I'm not concerned too much about performance because I don't think Python is
too slow 99% of the time, and node.js is faster than Python.

So personally I don't think there is a strong motivation anymore, but if
anyone tackles it I'll try it out for sure :)

Another motivation I forgot to mention was sandboxing. Actually that was
motivation for the same idea with Python <-> Lua. I have a ton of of Python
code lying around. A lot of it can be extended by the user. I want to expose
some of these things as network services, but it is hilariously insecure to
accept Python code from users in any way. I also have a bunch of coworkers who
already know Python. So it would be cool if I could somehow have a sandboxed
Python interpreter (this has been talked about MANY times on pyhon-dev, etc.;
not doable with CPython).

One way to get that is to try to compile Python to the Lua byte code (not
portable across versions), or to Lua source code. I think the semantic delta
is even higher, so it's probably not going to work very well. You would end up
halfway to writing a Python interpreter in Lua (e.g. semantics of
dictionaries)

PyPy has some sandboxing I hear but it's too heavyweight/early right now.

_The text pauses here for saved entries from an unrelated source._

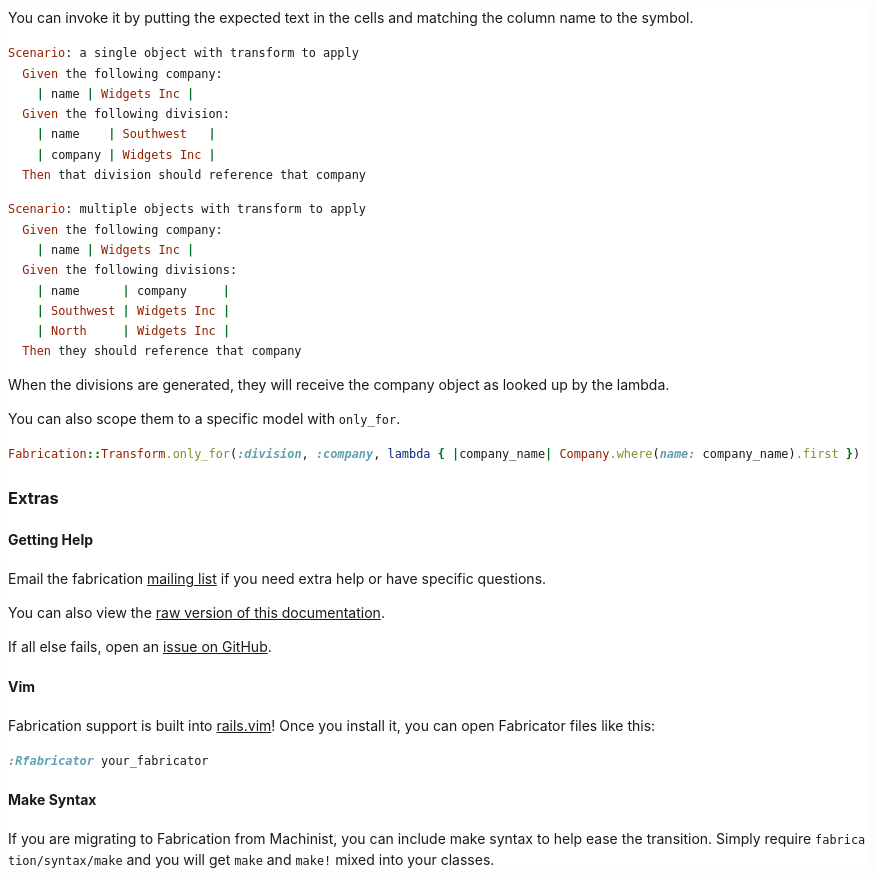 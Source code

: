 You can invoke it by putting the expected text in the cells and matching the
column name to the symbol.

```ruby
Scenario: a single object with transform to apply
  Given the following company:
    | name | Widgets Inc |
  Given the following division:
    | name    | Southwest   |
    | company | Widgets Inc |
  Then that division should reference that company
```

```ruby
Scenario: multiple objects with transform to apply
  Given the following company:
    | name | Widgets Inc |
  Given the following divisions:
    | name      | company     |
    | Southwest | Widgets Inc |
    | North     | Widgets Inc |
  Then they should reference that company
```

When the divisions are generated, they will receive the company object as
looked up by the lambda.

You can also scope them to a specific model with `only_for`.

```ruby
Fabrication::Transform.only_for(:division, :company, lambda { |company_name| Company.where(name: company_name).first })
```

### Extras

#### Getting Help

Email the fabrication [mailing list](https://groups.google.com/group/fabricationgem) if you need extra help or have specific questions.

You can also view the [raw version of this documentation](https://github.com/paulelliott/fabrication-site/blob/master/index.markdown).

If all else fails, open an [issue on GitHub](https://github.com/paulelliott/fabrication/issues).

#### Vim

Fabrication support is built into [rails.vim](https://github.com/tpope/vim-rails)! Once you install it, you can open Fabricator files like this:

```ruby
:Rfabricator your_fabricator
```

#### Make Syntax

If you are migrating to Fabrication from Machinist, you can include make syntax
to help ease the transition. Simply require `fabrication/syntax/make` and you
will get `make` and `make!` mixed into your classes.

Lua is really nice. I want to use it, and has advantages over Python and JS,
but I can't seem to justify it for any project. The network effects of
tools/libraries in Python and JS always win out.

------
j4mie
One thing I didn't like after a quick look at Lua is that all variables are
global by default.

    
    
        j = 10         -- global variable
        local i = 1    -- local variable
    

( from <http://www.lua.org/pil/4.2.html> )

Same with functions. To declare a function that is restricted to the local
scope, you must explicitly use "local":

    
    
        local f = function (...)
          ...
        end
    

Can any Lua aficionados explain why this is the case? Surely a better design
would be for variables to have local scope by default, and to require an
explicit "global" prefix to be globally visible? Does this ever cause problems
in real-world code?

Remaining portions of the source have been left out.